The entries below hold a line with "and analytics to" and a line with "strategy, and how". Return those lines and all that lie between them, exactly and only.

*** Raw data Section Begins ***

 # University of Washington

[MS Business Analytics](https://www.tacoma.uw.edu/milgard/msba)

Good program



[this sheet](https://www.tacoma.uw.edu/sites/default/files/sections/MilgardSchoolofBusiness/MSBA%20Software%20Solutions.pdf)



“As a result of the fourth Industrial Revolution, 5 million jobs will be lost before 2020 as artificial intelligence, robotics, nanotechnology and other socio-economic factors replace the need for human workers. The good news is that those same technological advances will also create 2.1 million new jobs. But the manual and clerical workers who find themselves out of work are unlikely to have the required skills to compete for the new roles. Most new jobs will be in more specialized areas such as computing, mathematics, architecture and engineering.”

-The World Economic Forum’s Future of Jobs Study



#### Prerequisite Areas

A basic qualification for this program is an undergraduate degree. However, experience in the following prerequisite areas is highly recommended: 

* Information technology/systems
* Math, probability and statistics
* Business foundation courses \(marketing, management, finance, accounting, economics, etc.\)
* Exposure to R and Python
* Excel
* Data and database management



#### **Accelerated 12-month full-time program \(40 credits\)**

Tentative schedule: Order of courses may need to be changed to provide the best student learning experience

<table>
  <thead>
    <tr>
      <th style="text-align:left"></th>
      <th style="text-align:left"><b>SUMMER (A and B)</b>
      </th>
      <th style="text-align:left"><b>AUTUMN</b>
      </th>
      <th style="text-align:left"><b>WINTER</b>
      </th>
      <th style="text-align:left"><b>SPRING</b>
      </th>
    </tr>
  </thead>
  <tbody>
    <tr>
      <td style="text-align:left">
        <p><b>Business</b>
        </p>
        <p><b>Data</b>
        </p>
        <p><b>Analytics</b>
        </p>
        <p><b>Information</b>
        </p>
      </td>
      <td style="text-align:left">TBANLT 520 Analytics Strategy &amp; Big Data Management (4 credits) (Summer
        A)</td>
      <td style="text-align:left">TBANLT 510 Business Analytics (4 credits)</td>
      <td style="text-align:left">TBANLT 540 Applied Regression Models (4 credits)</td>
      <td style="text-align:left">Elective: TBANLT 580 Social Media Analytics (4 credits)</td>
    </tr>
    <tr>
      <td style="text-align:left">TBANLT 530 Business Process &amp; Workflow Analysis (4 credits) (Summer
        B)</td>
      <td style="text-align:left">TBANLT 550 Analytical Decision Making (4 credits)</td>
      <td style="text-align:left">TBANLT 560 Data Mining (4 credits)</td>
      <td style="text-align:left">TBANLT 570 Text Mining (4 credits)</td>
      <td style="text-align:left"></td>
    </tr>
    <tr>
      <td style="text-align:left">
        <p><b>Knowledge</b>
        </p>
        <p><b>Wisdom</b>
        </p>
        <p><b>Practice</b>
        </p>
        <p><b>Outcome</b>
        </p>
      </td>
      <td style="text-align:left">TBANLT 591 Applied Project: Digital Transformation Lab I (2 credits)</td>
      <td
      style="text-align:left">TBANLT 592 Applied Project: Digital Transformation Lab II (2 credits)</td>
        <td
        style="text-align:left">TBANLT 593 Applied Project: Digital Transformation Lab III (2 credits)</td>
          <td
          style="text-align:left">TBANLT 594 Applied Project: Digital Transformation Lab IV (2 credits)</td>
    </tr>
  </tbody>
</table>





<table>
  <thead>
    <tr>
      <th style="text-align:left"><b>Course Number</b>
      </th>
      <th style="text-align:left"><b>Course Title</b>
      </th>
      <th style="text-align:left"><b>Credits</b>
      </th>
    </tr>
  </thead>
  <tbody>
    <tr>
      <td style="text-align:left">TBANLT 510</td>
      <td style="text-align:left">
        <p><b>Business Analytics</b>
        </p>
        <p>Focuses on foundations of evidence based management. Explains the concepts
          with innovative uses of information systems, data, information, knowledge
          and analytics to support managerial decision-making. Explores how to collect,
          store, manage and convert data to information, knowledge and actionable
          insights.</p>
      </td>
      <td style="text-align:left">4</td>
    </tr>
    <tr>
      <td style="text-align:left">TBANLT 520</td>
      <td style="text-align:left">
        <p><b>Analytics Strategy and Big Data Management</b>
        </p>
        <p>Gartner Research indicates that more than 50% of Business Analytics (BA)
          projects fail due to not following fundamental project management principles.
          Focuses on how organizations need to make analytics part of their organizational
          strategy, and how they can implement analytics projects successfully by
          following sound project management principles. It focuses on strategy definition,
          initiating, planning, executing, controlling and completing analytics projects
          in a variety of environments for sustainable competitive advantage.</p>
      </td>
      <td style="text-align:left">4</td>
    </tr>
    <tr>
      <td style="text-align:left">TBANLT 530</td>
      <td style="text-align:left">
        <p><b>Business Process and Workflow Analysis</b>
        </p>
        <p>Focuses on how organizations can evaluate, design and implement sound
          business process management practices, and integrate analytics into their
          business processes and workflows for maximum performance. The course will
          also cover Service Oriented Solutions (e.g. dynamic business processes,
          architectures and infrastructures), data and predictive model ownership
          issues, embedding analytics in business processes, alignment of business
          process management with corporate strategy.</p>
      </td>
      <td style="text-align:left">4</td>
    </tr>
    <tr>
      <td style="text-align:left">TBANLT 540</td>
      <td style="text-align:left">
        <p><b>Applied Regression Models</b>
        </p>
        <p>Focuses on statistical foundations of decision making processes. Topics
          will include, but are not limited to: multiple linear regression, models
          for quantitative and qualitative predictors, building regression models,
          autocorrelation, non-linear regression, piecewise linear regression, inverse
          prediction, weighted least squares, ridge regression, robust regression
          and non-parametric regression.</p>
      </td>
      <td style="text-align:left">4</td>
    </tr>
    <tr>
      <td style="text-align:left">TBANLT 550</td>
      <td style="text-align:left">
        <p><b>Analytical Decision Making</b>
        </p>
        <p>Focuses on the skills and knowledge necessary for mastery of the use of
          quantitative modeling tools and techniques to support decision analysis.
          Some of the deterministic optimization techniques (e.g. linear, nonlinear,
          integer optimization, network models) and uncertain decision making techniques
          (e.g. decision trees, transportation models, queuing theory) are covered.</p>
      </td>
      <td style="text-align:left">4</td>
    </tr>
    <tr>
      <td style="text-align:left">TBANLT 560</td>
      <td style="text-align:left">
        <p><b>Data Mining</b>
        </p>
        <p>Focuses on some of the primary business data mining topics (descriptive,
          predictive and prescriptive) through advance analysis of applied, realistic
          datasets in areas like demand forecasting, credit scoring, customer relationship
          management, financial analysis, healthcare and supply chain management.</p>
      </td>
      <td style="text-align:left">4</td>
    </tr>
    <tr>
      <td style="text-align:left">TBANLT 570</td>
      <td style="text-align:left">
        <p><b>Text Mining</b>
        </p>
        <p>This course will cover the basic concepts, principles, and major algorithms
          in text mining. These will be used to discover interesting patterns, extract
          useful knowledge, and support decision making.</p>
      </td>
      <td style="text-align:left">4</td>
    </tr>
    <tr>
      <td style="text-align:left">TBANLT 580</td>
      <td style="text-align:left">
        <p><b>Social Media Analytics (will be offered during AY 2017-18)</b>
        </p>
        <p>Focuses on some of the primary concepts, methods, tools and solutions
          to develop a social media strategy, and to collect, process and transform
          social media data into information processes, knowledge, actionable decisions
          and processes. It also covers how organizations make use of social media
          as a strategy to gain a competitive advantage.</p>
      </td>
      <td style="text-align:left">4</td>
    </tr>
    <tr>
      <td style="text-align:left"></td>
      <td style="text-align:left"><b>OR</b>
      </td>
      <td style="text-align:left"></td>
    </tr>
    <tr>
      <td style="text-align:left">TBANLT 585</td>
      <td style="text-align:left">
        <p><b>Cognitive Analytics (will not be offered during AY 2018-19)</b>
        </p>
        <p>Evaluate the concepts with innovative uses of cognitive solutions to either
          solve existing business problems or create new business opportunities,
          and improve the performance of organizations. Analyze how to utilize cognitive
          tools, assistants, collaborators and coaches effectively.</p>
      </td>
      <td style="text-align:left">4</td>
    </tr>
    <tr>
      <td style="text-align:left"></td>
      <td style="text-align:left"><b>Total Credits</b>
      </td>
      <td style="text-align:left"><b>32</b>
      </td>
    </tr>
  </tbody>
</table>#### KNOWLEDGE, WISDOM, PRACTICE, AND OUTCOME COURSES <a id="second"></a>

*** Raw data Section Ends ***

# Answer to the problem
          and analytics to support managerial decision-making. Explores how to collect,
          store, manage and convert data to information, knowledge and actionable
          insights.</p>
      </td>
      <td style="text-align:left">4</td>
    </tr>
    <tr>
      <td style="text-align:left">TBANLT 520</td>
      <td style="text-align:left">
        <p><b>Analytics Strategy and Big Data Management</b>
        </p>
        <p>Gartner Research indicates that more than 50% of Business Analytics (BA)
          projects fail due to not following fundamental project management principles.
          Focuses on how organizations need to make analytics part of their organizational
          strategy, and how they can implement analytics projects successfully by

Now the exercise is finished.